Friday, June 4, 2010

A Life

Have you ever met someone who could love deeply? Someone who could make you feel that whatever emotions were running through you were alright, help you through the particularly challenging ones and get excited about your dreams? Someone who you felt unfaltering support from, who was "there" for you and at the same time living their own life with a zest and intensity that affected every living soul in their midst? I did, just under a year ago. She was a fellow seeker in the six-month e-life coaching class I took with Patti Digh and David Robinson. This week Celeste Martin Rast left her earth life in one quick breath. To say that we, in the class, are all reeling from the news is an understatement and the common thread we are sharing together with our emails is the legacy she left. How incredibly alive she made each of us feel, what an inspiration she was and is by living fully and without regret. She made each and everyone of us feel special and that is a gift.

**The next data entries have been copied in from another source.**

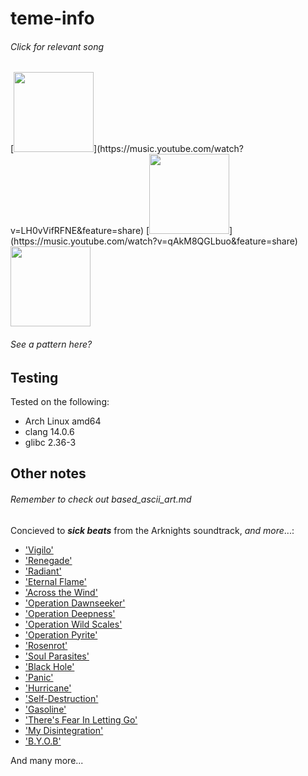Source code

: # teme-info

###### Click for relevant song

<p float="left">
  [<img src="https://external-content.duckduckgo.com/iu/?u=https%3A%2F%2Fvignette.wikia.nocookie.net%2Fmrfz%2Fimages%2F6%2F68%2FKal%2527tsit.png%2Frevision%2Flatest%3Fcb%3D20190831014830&f=1&nofb=1" width="128px" height="128px" />](https://music.youtube.com/watch?v=LH0vVifRFNE&feature=share)
  [<img src="https://external-content.duckduckgo.com/iu/?u=https%3A%2F%2Fowwya.com%2Fwp-content%2Fuploads%2F2020%2F05%2FArknights-W-Wiki-Guide.png&f=1&nofb=1" width="128px" height="128px" />](https://music.youtube.com/watch?v=qAkM8QGLbuo&feature=share)
  <img src="https://external-content.duckduckgo.com/iu/?u=https%3A%2F%2Fgamepress.gg%2Farknights%2Fsites%2Farknights%2Ffiles%2F2020-09%2Fchar_350_surtr_1_0.png&f=1&nofb=1" width="128px" height="128px">
</p>

###### See a pattern here?

## Testing

Tested on the following:

- Arch Linux amd64
- clang 14.0.6
- glibc 2.36-3

## Other notes

###### Remember to check out based_ascii_art.md

Concieved to **_sick beats_** from the Arknights soundtrack, _and more_...:

- ['Vigilo'](https://music.youtube.com/watch?v=LH0vVifRFNE&feature=share)
- ['Renegade'](https://music.youtube.com/watch?v=qAkM8QGLbuo&feature=share)
- ['Radiant'](https://open.spotify.com/track/61DmKCuwyiSZMOo7k8C8pT?si=aabf40fe78e84c32)
- ['Eternal Flame'](https://open.spotify.com/track/5dqVXsMW0N7u4XiskZAZlD?si=d61c4f0626b44214)
- ['Across the Wind'](https://open.spotify.com/track/7BAovtuc7CG3IQB8BvQHm9?si=2dc63a091d77450a)
- ['Operation Dawnseeker'](https://open.spotify.com/track/4iN2XPaSCFvLOtSbSjfg5x?si=54c41c81325f4f7e)
- ['Operation Deepness'](https://open.spotify.com/track/3AFI43GeDu6Gg7ogVjckUD?si=bd5db773d0154953)
- ['Operation Wild Scales'](https://open.spotify.com/track/667UjogEHDNr7XQOklGFwv?si=60ed50e829974116)
- ['Operation Pyrite'](https://open.spotify.com/track/3ghYly2jUXbPlOJ7omJtP8?si=40246f1b11e84944)
- ['Rosenrot'](https://open.spotify.com/track/50LmbBKCBeDRKYvpR7ApjG?si=e9d4a7c4d64a441c)
- ['Soul Parasites'](https://open.spotify.com/track/4EEqWoSyBaWWkwXrr7TykW?si=54112c4d33394d27)
- ['Black Hole'](https://open.spotify.com/track/4Y7eqYTpV7fQxpYj1isN2F?si=03ab742f5d914d46)
- ['Panic'](https://open.spotify.com/track/2OPcwNyO1CmKwlqiP0Y4DT?si=6739d533ffeb44ba)
- ['Hurricane'](https://open.spotify.com/track/2GFwwTIVLjnOrtP7m9luHC?si=0e6d7110619841c1)
- ['Self-Destruction'](https://open.spotify.com/track/4UhMvTR5tHf2ecfoz0KV92?si=7621d1cedaef428b)
- ['Gasoline'](https://open.spotify.com/track/6Q1m1GyNxyOwZ2ud3p7XoS?si=6be0baef933d4e49)
- ['There's Fear In Letting Go'](https://open.spotify.com/track/2OYtcqflvzQwh3cMPmTHs4?si=906da491ef1b42ee)
- ['My Disintegration'](https://open.spotify.com/track/1ZktZDKewJUdX1FfXSBRyM?si=a022d4a9bbd94aaf)
- ['B.Y.O.B'](https://open.spotify.com/track/0EYOdF5FCkgOJJla8DI2Md?si=f853219f8b954207)

And many more...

I was planning a trip to see her in July. She believed enough in a dream I had to help me get lift-off for it, and I was waiting for Riley to finish the school year so I could bring him with me; I knew I just had to meet this incredible woman and I wanted him to feel her energy too. Logically this loss should be overwhelming, should be pushing me down deeper into the quagmire where I have lived the last three months, instead I am lifted, buoyed by the thoughts of how she lived her life. I am thinking that I want and need to aspire to do that too. Because I have seen what it does and there is nothing parallel to it.

One of the exercises in Patti's book, "37 Days, Life is a Verb" and in our e-coaching class, was to write our own obituaries, in a way we want to be remembered. In Celeste's own words, hers read, "She loved intensely, awakened excited each day to see what was ahead, cared deeply, was engaged fully with the person in her presence, and danced as if no one was looking." Indeed.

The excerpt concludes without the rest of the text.